The idea came from many meetings during 2014, where a group of people who are passionate about starting to solve the massive food waste crisis we have in the UK, discussed how to solve it on a local level. Having discovered that many people are trying to help stop such enormous waste at distribution level, and with a feeling in the room that the local needed eto be addressed, a decision was made that concentrating on surplus coming from local shops, restaurants and cafes would make both make a difference and create a community of people who were helping each other, whilst ensuring that food was going to feed people and not to landfill.

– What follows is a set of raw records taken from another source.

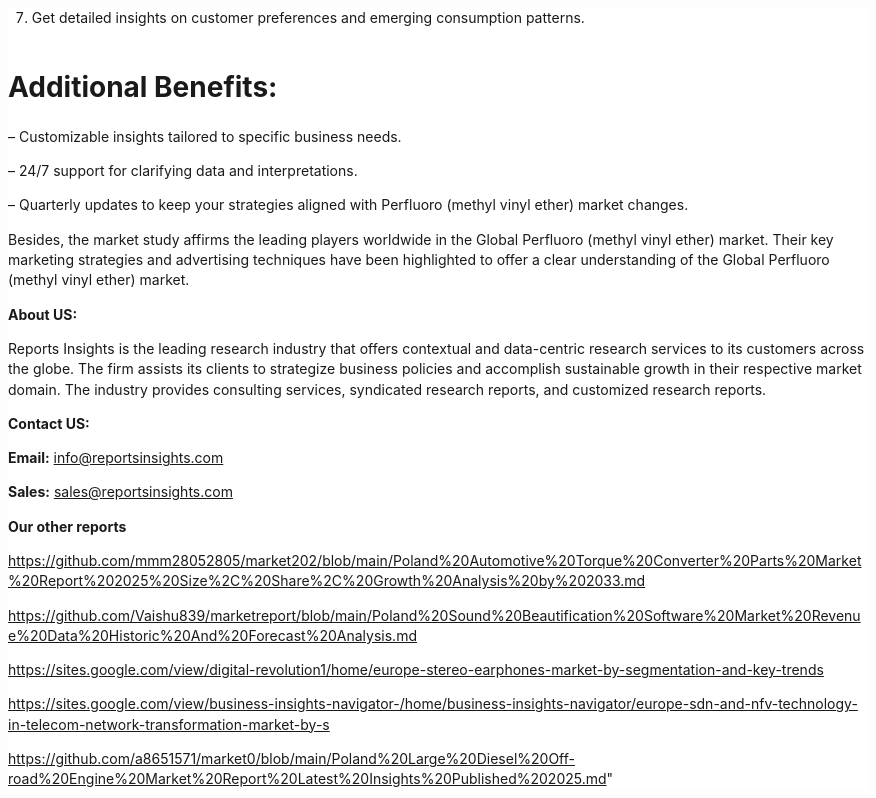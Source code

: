 7. Get detailed insights on customer preferences and emerging consumption patterns.

# <strong>Additional Benefits:</strong>

– Customizable insights tailored to specific business needs.

– 24/7 support for clarifying data and interpretations.

– Quarterly updates to keep your strategies aligned with Perfluoro (methyl vinyl ether) market changes.

Besides, the market study affirms the leading players worldwide in the Global Perfluoro (methyl vinyl ether) market. Their key marketing strategies and advertising techniques have been highlighted to offer a clear understanding of the Global Perfluoro (methyl vinyl ether) market.

<strong><strong>About US</strong>:</strong>

Reports Insights is the leading research industry that offers contextual and data-centric research services to its customers across the globe. The firm assists its clients to strategize business policies and accomplish sustainable growth in their respective market domain. The industry provides consulting services, syndicated research reports, and customized research reports.

<strong>Contact US:</strong>

<p class=><b>Email:</b> <a href=mailto:info@reportsinsights.com>info@reportsinsights.com</a></p>
<p class=><b>Sales:</b> <a href=mailto:sales@reportsinsights.com>sales@reportsinsights.com</a></p>

<strong>Our other reports</strong>

<a href=https://github.com/mmm28052805/market202/blob/main/Poland%20Automotive%20Torque%20Converter%20Parts%20Market%20Report%202025%20Size%2C%20Share%2C%20Growth%20Analysis%20by%202033.md>https://github.com/mmm28052805/market202/blob/main/Poland%20Automotive%20Torque%20Converter%20Parts%20Market%20Report%202025%20Size%2C%20Share%2C%20Growth%20Analysis%20by%202033.md</a>

<a href=https://github.com/Vaishu839/marketreport/blob/main/Poland%20Sound%20Beautification%20Software%20Market%20Revenue%20Data%20Historic%20And%20Forecast%20Analysis.md>https://github.com/Vaishu839/marketreport/blob/main/Poland%20Sound%20Beautification%20Software%20Market%20Revenue%20Data%20Historic%20And%20Forecast%20Analysis.md</a>

<a href=https://sites.google.com/view/digital-revolution1/home/europe-stereo-earphones-market-by-segmentation-and-key-trends>https://sites.google.com/view/digital-revolution1/home/europe-stereo-earphones-market-by-segmentation-and-key-trends</a>

<a href=https://sites.google.com/view/business-insights-navigator-/home/business-insights-navigator/europe-sdn-and-nfv-technology-in-telecom-network-transformation-market-by-s>https://sites.google.com/view/business-insights-navigator-/home/business-insights-navigator/europe-sdn-and-nfv-technology-in-telecom-network-transformation-market-by-s</a>

<a href=https://github.com/a8651571/market0/blob/main/Poland%20Large%20Diesel%20Off-road%20Engine%20Market%20Report%20Latest%20Insights%20Published%202025.md>https://github.com/a8651571/market0/blob/main/Poland%20Large%20Diesel%20Off-road%20Engine%20Market%20Report%20Latest%20Insights%20Published%202025.md</a>"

The mecanism for using Food Route Local is a simple text message. A message goes out from the giver of the food stating what they have and when and probably where it needs to be collected from, to the organisations that have signed up to receive food. Those organisations then call the number on the text to contact the supplier and arrange collection if they can use that food. It really is that simple.
Want to know how you can get involved? Well spreading the news is important and we would ask you all to do that. But also making organisations that you know of, or work with, aware of Food Route Local and its aims. There are tons of food wasted every day whilst we see 16 food banks active in the city and to us this makes no sense. So no matter how small the organisation, we want to help them to feed people with food that is just surplus to requirements. It is still in date and perfectly edible!

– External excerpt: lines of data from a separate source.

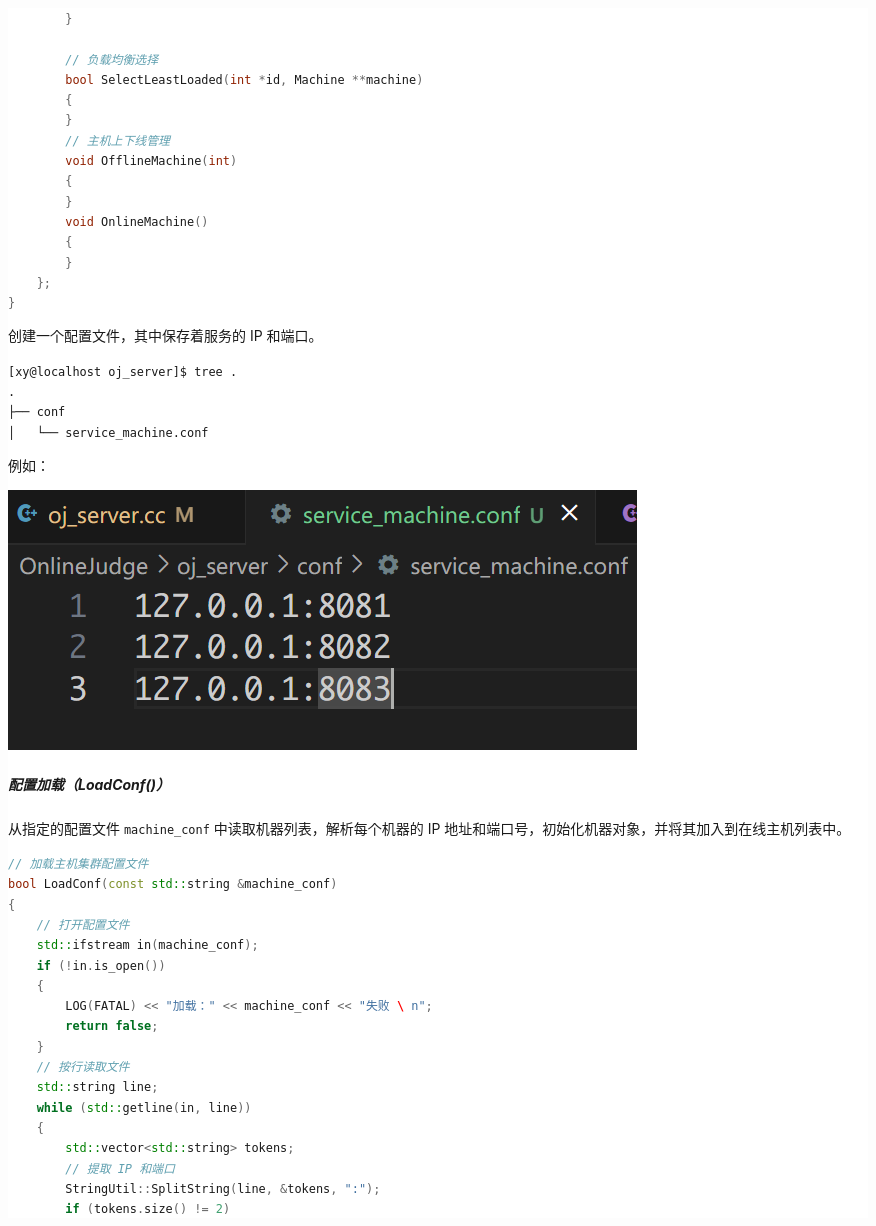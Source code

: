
 ```cpp
        }

        // 负载均衡选择
        bool SelectLeastLoaded(int *id, Machine **machine)
        {
        }
        // 主机上下线管理
        void OfflineMachine(int)
        {
        }
        void OnlineMachine()
        {
        }
    };
}
```

创建一个配置文件，其中保存着服务的 IP 和端口。

```
[xy@localhost oj_server]$ tree .
.
├── conf
│   └── service_machine.conf
```

例如：

![image-20241013170453981](./.负载均衡在线判题系统.assets/image-20241013170453981.png)

##### 配置加载（LoadConf()）

从指定的配置文件 `machine_conf` 中读取机器列表，解析每个机器的 IP 地址和端口号，初始化机器对象，并将其加入到在线主机列表中。

```cpp
// 加载主机集群配置文件
bool LoadConf(const std::string &machine_conf)
{
    // 打开配置文件
    std::ifstream in(machine_conf);
    if (!in.is_open())
    {
        LOG(FATAL) << "加载：" << machine_conf << "失败 \ n";
        return false;
    }
    // 按行读取文件
    std::string line;
    while (std::getline(in, line))
    {
        std::vector<std::string> tokens;
        // 提取 IP 和端口
        StringUtil::SplitString(line, &tokens, ":");
        if (tokens.size() != 2)
```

There is lots more information at foodroutelocal.org about how to get involved.
Food Route Local also has a Facebook page and is @foodroutelocal on Twitter. So please get involved and help us start to get food away from landfill and to those who can use it!
For Apple Day apple flapjacks were made and several folk have asked for the recipe so here it is. It is a slightly altered version of one from the Apple Source Cookbook which, if you have lots of apples each year, is worth buying. It’s very simple but delicious.

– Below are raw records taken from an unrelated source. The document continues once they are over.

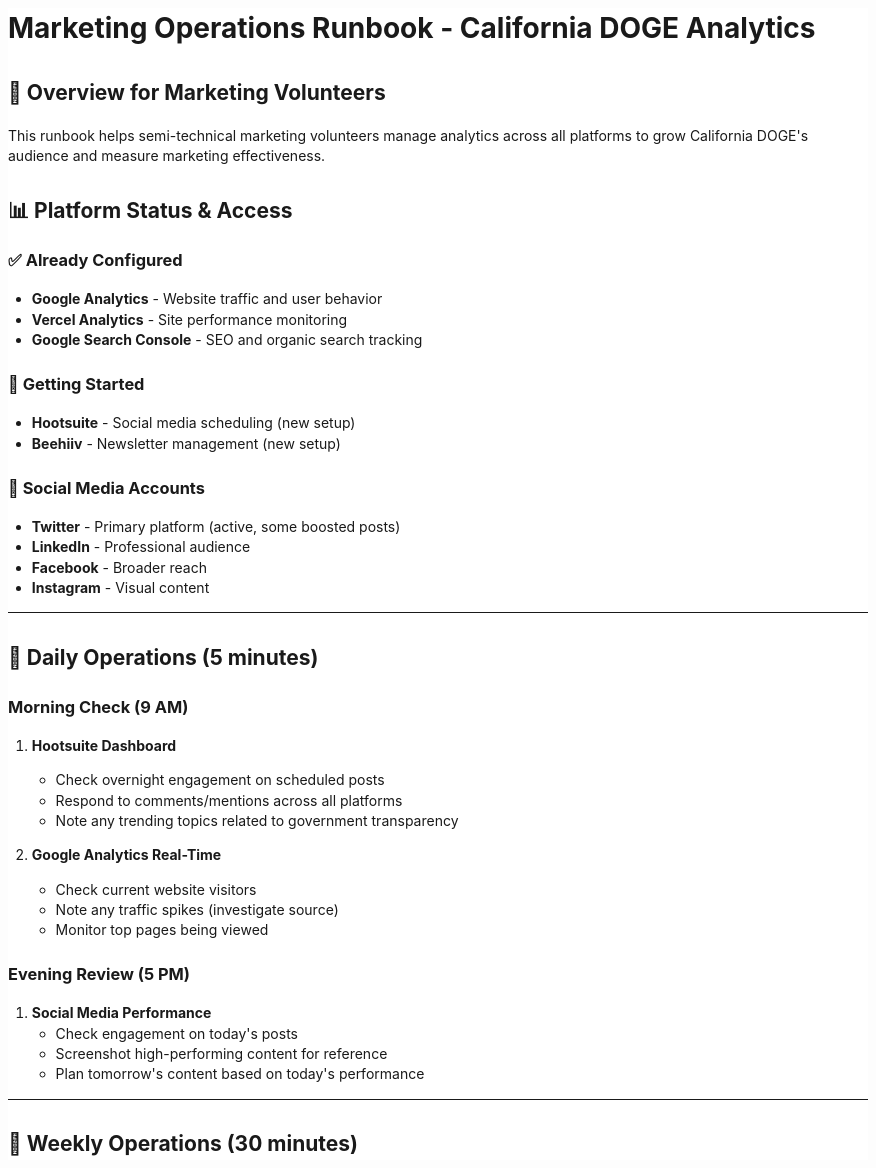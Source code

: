 # Marketing Operations Runbook - California DOGE Analytics

## 🎯 **Overview for Marketing Volunteers**

This runbook helps semi-technical marketing volunteers manage analytics across all platforms to grow California DOGE's audience and measure marketing effectiveness.

## 📊 **Platform Status & Access**

### ✅ **Already Configured**
- **Google Analytics** - Website traffic and user behavior
- **Vercel Analytics** - Site performance monitoring  
- **Google Search Console** - SEO and organic search tracking

### 🚀 **Getting Started**
- **Hootsuite** - Social media scheduling (new setup)
- **Beehiiv** - Newsletter management (new setup)

### 📱 **Social Media Accounts**
- **Twitter** - Primary platform (active, some boosted posts)
- **LinkedIn** - Professional audience
- **Facebook** - Broader reach
- **Instagram** - Visual content

---

## 🔄 **Daily Operations (5 minutes)**

### **Morning Check (9 AM)**
1. **Hootsuite Dashboard**
   - Check overnight engagement on scheduled posts
   - Respond to comments/mentions across all platforms
   - Note any trending topics related to government transparency

2. **Google Analytics Real-Time**
   - Check current website visitors
   - Note any traffic spikes (investigate source)
   - Monitor top pages being viewed

### **Evening Review (5 PM)**
1. **Social Media Performance**
   - Check engagement on today's posts
   - Screenshot high-performing content for reference
   - Plan tomorrow's content based on today's performance

---

## 📅 **Weekly Operations (30 minutes)**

140grams self-raising flour
200g demerara sugar
170grams rolled oats
Buttered brownie tray or square cake tin
Put all the dry ingredients into a bowl and mix together.
The put the butter and sugar into a pan and gently heat until both are melted. Add this melted mix to the dry ingredients and mix together well.
Put half the mixture into the bottom of your cooking tray. The peel and slice your apples and add those to the top of the mix, finally adding the last half of the mix on top of the apples. Cook at 160 (fan), 180 for 25 minutes. Remove from the oven and cool before cutting into pieces.
And then enjoy!!
Perhaps we had become used to the glorious autumn weather we have been having, but until 48 hours before the Apple Day events at the Edible Park, it hadn’t crossed our minds to check the weather forecast. So when we did and it announced unforgiving and relentless rain, there was almost a feeling that it might not be true. The forecasters didn’t change their predictions though so it was with heavy hearts that on the morning of the event we had no choice but to pare it down to a simple, and very soggy, planting session.
Our wonderful volunteers getting soaked planting bee friendly bulbs
As those of you who have visted the park will be aware, we have been really busy taking out a huge amount of overgrown shrubs and finsing out what sort of space there really is in the raised areas of the park, as well as what is best suited to where. We are almost there with the destruction phase and so part of the point of Apple Day was to begin to replant where we had removed things. With this in mind we set about buying some beautifully British grown eating and crab apples and preparing to plant them and then train them as espaliers. Espaliers are a great way of growing fruit in limited space, and by creating horizontal arms the trees become immensely productive due to the ways in which the plants hormones work. There will be more on that in a later post.
So we set about planting these trees in what began as drizzle but ended up as pretty torrential rain. We were also planting bulbs and lavenders for our new bee hive, installed and looked after by Bee the Change. The bulbs are all pollinator friendly, and in the late winter and early spring when the bees won’t want to travel far, will be like them having a diner right outside their door. crocus, daft, tulips, alliums and more have all been planted and should be a riot of colour from early spring through to April and May when other plantings will start to provide food for our bees.
Banging in stakes for the eating apples to be trained into espaliers
Due to the appalling weather we didn’t get around to doing the espalier work and so that will happen over the next week or so, but in the meantime please start to enjoy the space as it is regenerated into an area that is both people and wildlife friendly.
And we must also mention the amazing volunteers who supported uby coming out and helping us. You are all amazing and we are overwhelmed by the support that you are giving us to create an edible and pollinator rich city.